Inti Ocon | AFP | Getty Images
Nicaragua on Thursday severed its long-standing diplomatic ties with Taiwan, changing allegiance to Beijing in recognition of the Chinese Communist Party’s “one-China” policy and reducing Taipei’s shrinking number of international allies.
“The government of the Republic of Nicaragua is today severing diplomatic relations with Taiwan and ceasing to have any official contact or relationship,” the Foreign Ministry said in a statement issued in Spanish and English.
“The People’s Republic of China is the only legitimate government that represents all of China and Taiwan is an inalienable part of Chinese territory,” he added.
Taiwan reacted quickly, expressing “its pain and regret” at the decision, and claiming that the president of the Central American country, Daniel Ortega, had ignored the friendship between the peoples of Taiwan and Nicaragua.
But the government of Taiwan has also expressed its distrust.
“As a member of the international community, Taiwan has the right to exchange and develop diplomatic relations with other countries,” said its Foreign Ministry.
Taiwan will continue to promote “pragmatic diplomacy” to expand its international space and strive to achieve “due international status” to Taiwan.
China claims Taiwan is one of its provinces without state trap rights, and has stepped up pressure to win over Taiwan’s remaining allies.
Chinese Ambassador to the United Nations Zhang Jun congratulated Nicaragua.
“We warmly welcome the good decision taken by the government of Nicaragua, which is in line with the prevailing trend of the time and the aspirations of the people,” he said in a tweet. “The one-China principle is a consensus widely accepted by the international community and does not allow for any dispute.”
The break with Taiwan is a big blow to the United States.

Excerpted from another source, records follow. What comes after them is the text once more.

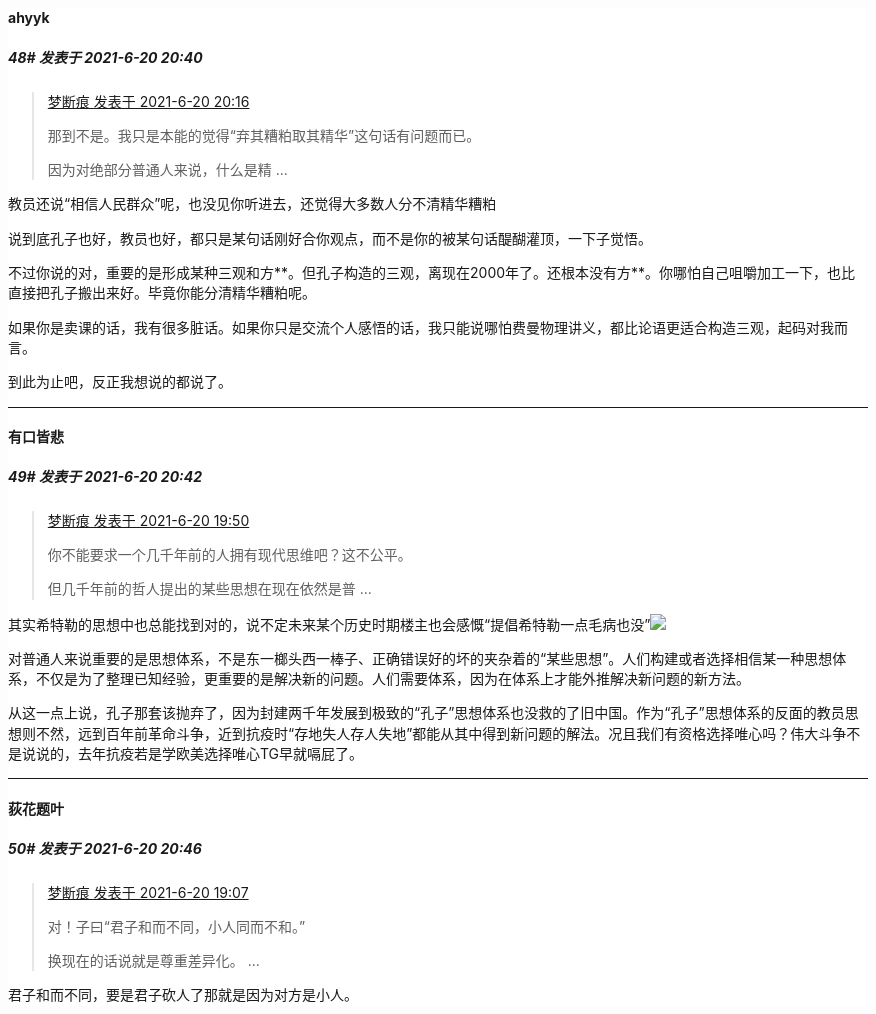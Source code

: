 ####  ahyyk  
##### 48#       发表于 2021-6-20 20:40


<blockquote><a href="httphttps://bbs.saraba1st.com/2b/forum.php?mod=redirect&amp;goto=findpost&amp;pid=51677914&amp;ptid=2011004" target="_blank">梦断痕 发表于 2021-6-20 20:16</a>

那到不是。我只是本能的觉得“弃其糟粕取其精华”这句话有问题而已。

因为对绝部分普通人来说，什么是精 ...</blockquote>
教员还说“相信人民群众”呢，也没见你听进去，还觉得大多数人分不清精华糟粕

说到底孔子也好，教员也好，都只是某句话刚好合你观点，而不是你的被某句话醍醐灌顶，一下子觉悟。


不过你说的对，重要的是形成某种三观和方**。但孔子构造的三观，离现在2000年了。还根本没有方**。你哪怕自己咀嚼加工一下，也比直接把孔子搬出来好。毕竟你能分清精华糟粕呢。


如果你是卖课的话，我有很多脏话。如果你只是交流个人感悟的话，我只能说哪怕费曼物理讲义，都比论语更适合构造三观，起码对我而言。


到此为止吧，反正我想说的都说了。


*****

####  有口皆悲  
##### 49#       发表于 2021-6-20 20:42


<blockquote><a href="httphttps://bbs.saraba1st.com/2b/forum.php?mod=redirect&amp;goto=findpost&amp;pid=51677647&amp;ptid=2011004" target="_blank">梦断痕 发表于 2021-6-20 19:50</a>

你不能要求一个几千年前的人拥有现代思维吧？这不公平。

但几千年前的哲人提出的某些思想在现在依然是普 ...</blockquote>
其实希特勒的思想中也总能找到对的，说不定未来某个历史时期楼主也会感慨“提倡希特勒一点毛病也没”<img src="https://static.saraba1st.com/image/smiley/face2017/057.png" referrerpolicy="no-referrer">

对普通人来说重要的是思想体系，不是东一榔头西一棒子、正确错误好的坏的夹杂着的“某些思想”。人们构建或者选择相信某一种思想体系，不仅是为了整理已知经验，更重要的是解决新的问题。人们需要体系，因为在体系上才能外推解决新问题的新方法。


从这一点上说，孔子那套该抛弃了，因为封建两千年发展到极致的“孔子”思想体系也没救的了旧中国。作为“孔子”思想体系的反面的教员思想则不然，远到百年前革命斗争，近到抗疫时“存地失人存人失地”都能从其中得到新问题的解法。况且我们有资格选择唯心吗？伟大斗争不是说说的，去年抗疫若是学欧美选择唯心TG早就嗝屁了。


*****

####  荻花题叶  
##### 50#       发表于 2021-6-20 20:46


<blockquote><a href="httphttps://bbs.saraba1st.com/2b/forum.php?mod=redirect&amp;goto=findpost&amp;pid=51677199&amp;ptid=2011004" target="_blank">梦断痕 发表于 2021-6-20 19:07</a>

对！子曰“君子和而不同，小人同而不和。”

换现在的话说就是尊重差异化。 ...</blockquote>
君子和而不同，要是君子砍人了那就是因为对方是小人。

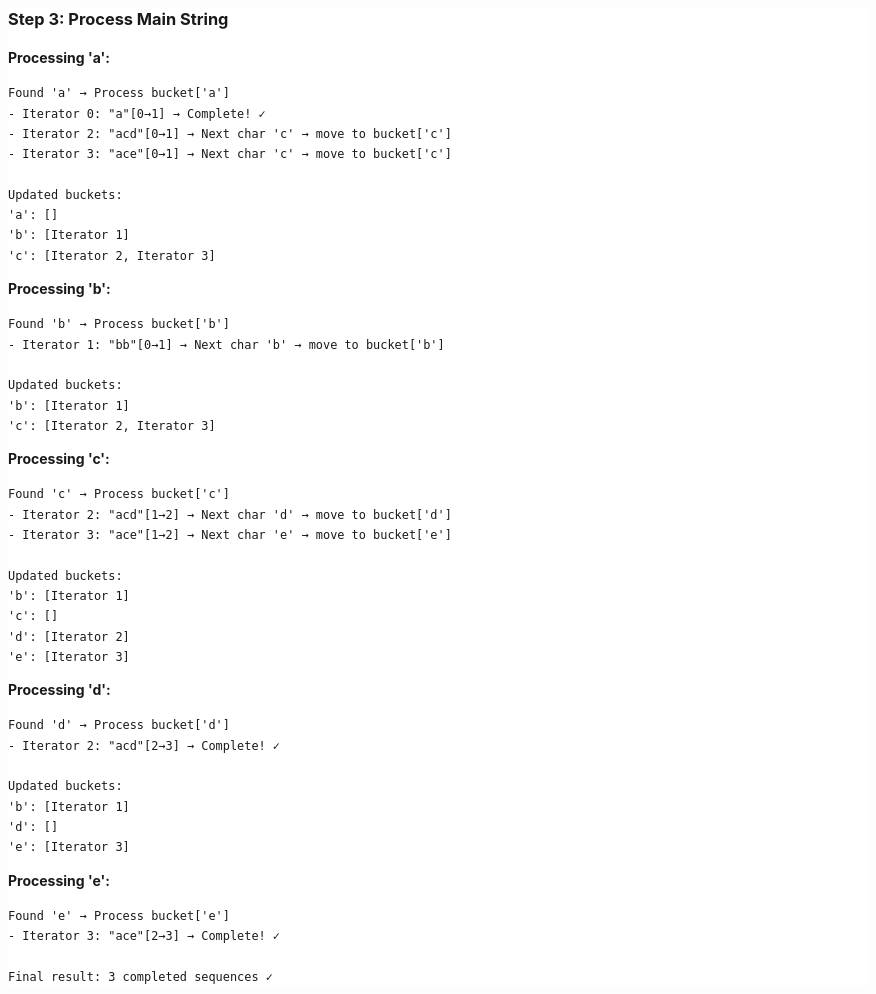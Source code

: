 ### Step 3: Process Main String

**Processing 'a':**
```
Found 'a' → Process bucket['a']
- Iterator 0: "a"[0→1] → Complete! ✓
- Iterator 2: "acd"[0→1] → Next char 'c' → move to bucket['c']
- Iterator 3: "ace"[0→1] → Next char 'c' → move to bucket['c']

Updated buckets:
'a': []
'b': [Iterator 1]
'c': [Iterator 2, Iterator 3]
```

**Processing 'b':**
```
Found 'b' → Process bucket['b']
- Iterator 1: "bb"[0→1] → Next char 'b' → move to bucket['b']

Updated buckets:
'b': [Iterator 1]
'c': [Iterator 2, Iterator 3]
```

**Processing 'c':**
```
Found 'c' → Process bucket['c']
- Iterator 2: "acd"[1→2] → Next char 'd' → move to bucket['d']
- Iterator 3: "ace"[1→2] → Next char 'e' → move to bucket['e']

Updated buckets:
'b': [Iterator 1]
'c': []
'd': [Iterator 2]
'e': [Iterator 3]
```

**Processing 'd':**
```
Found 'd' → Process bucket['d']
- Iterator 2: "acd"[2→3] → Complete! ✓

Updated buckets:
'b': [Iterator 1]
'd': []
'e': [Iterator 3]
```

**Processing 'e':**
```
Found 'e' → Process bucket['e']
- Iterator 3: "ace"[2→3] → Complete! ✓

Final result: 3 completed sequences ✓
```
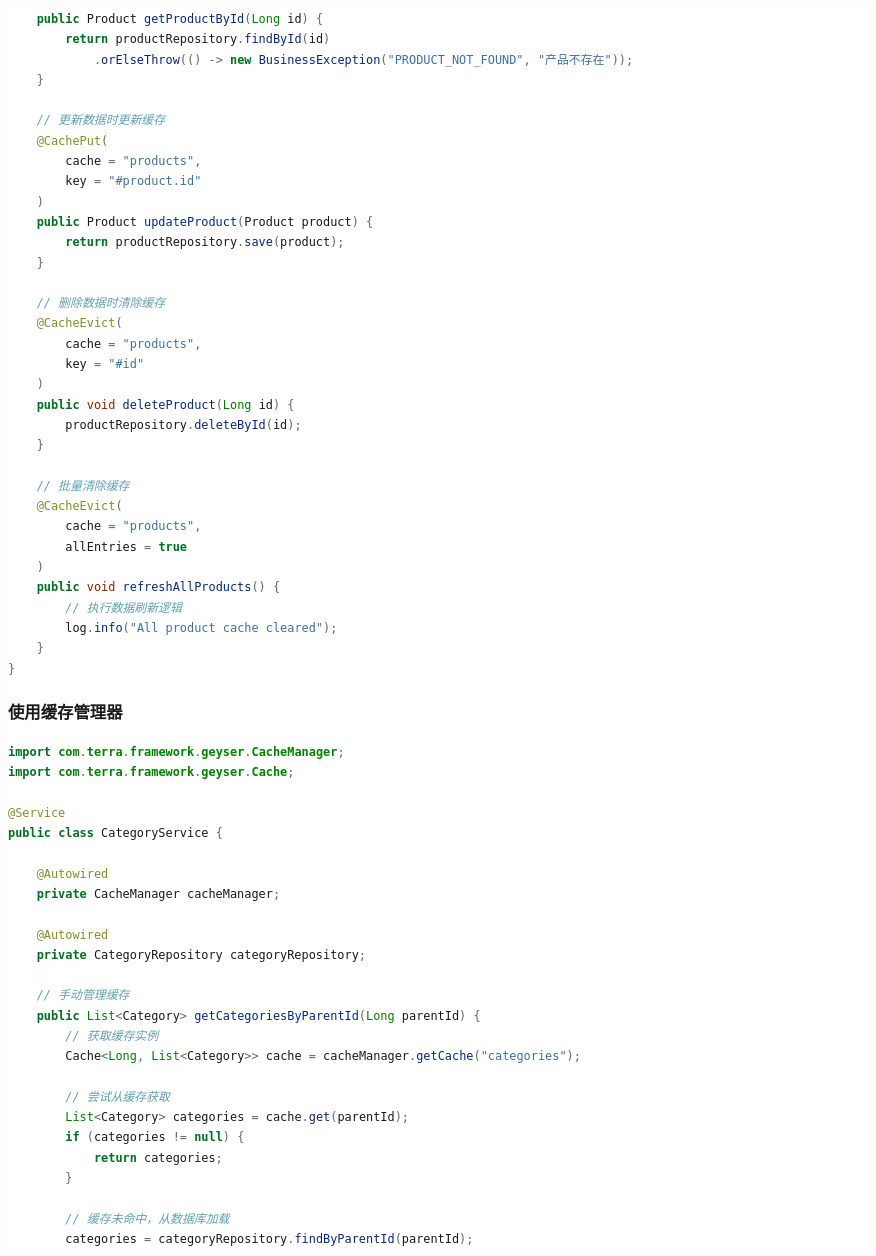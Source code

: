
 ```java
    public Product getProductById(Long id) {
        return productRepository.findById(id)
            .orElseThrow(() -> new BusinessException("PRODUCT_NOT_FOUND", "产品不存在"));
    }
    
    // 更新数据时更新缓存
    @CachePut(
        cache = "products",
        key = "#product.id"
    )
    public Product updateProduct(Product product) {
        return productRepository.save(product);
    }
    
    // 删除数据时清除缓存
    @CacheEvict(
        cache = "products",
        key = "#id"
    )
    public void deleteProduct(Long id) {
        productRepository.deleteById(id);
    }
    
    // 批量清除缓存
    @CacheEvict(
        cache = "products",
        allEntries = true
    )
    public void refreshAllProducts() {
        // 执行数据刷新逻辑
        log.info("All product cache cleared");
    }
}
```

### 使用缓存管理器

```java
import com.terra.framework.geyser.CacheManager;
import com.terra.framework.geyser.Cache;

@Service
public class CategoryService {
    
    @Autowired
    private CacheManager cacheManager;
    
    @Autowired
    private CategoryRepository categoryRepository;
    
    // 手动管理缓存
    public List<Category> getCategoriesByParentId(Long parentId) {
        // 获取缓存实例
        Cache<Long, List<Category>> cache = cacheManager.getCache("categories");
        
        // 尝试从缓存获取
        List<Category> categories = cache.get(parentId);
        if (categories != null) {
            return categories;
        }
        
        // 缓存未命中，从数据库加载
        categories = categoryRepository.findByParentId(parentId);
```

It follows months of worsening Ortega-Washington ties, and came the day the US State Department said it had imposed sanctions on Nestor Moncada Lau, Ortega’s national security adviser. , alleging that he was exploiting an import and customs fraud program to enrich Ortega’s government members.
The White House and State Department did not immediately respond to a request for comment.
Last month, US President Joe Biden tore up Ortega, calling Nicaragua’s presidential election a “pantomime” as the former Marxist guerrilla and Cold War opponent of the United States won the election for a fourth consecutive term.
A Taiwan-based diplomatic source familiar with the region said the move came as no surprise given Washington’s lack of influence over Ortega due to the sanctions, and that they would look to China for help. help and support was a natural course of action.
“It looks like Ortega has had enough,” the source told Reuters, on condition of anonymity.
Nicaragua’s move leaves Taiwan with just 14 official diplomatic allies, most of them in Latin America and the Caribbean, as well as a handful of small states.
It also follows threats from the new Honduran leadership to break with Taipei. However, since the Honduran elections last month, the team around incoming President Xiomara Castro has retreated from that position somewhat.
Before Nicaragua, Taiwan lost two allies in quick succession in September 2019, when Solomon Islands and Kiribati crossed over to Beijing.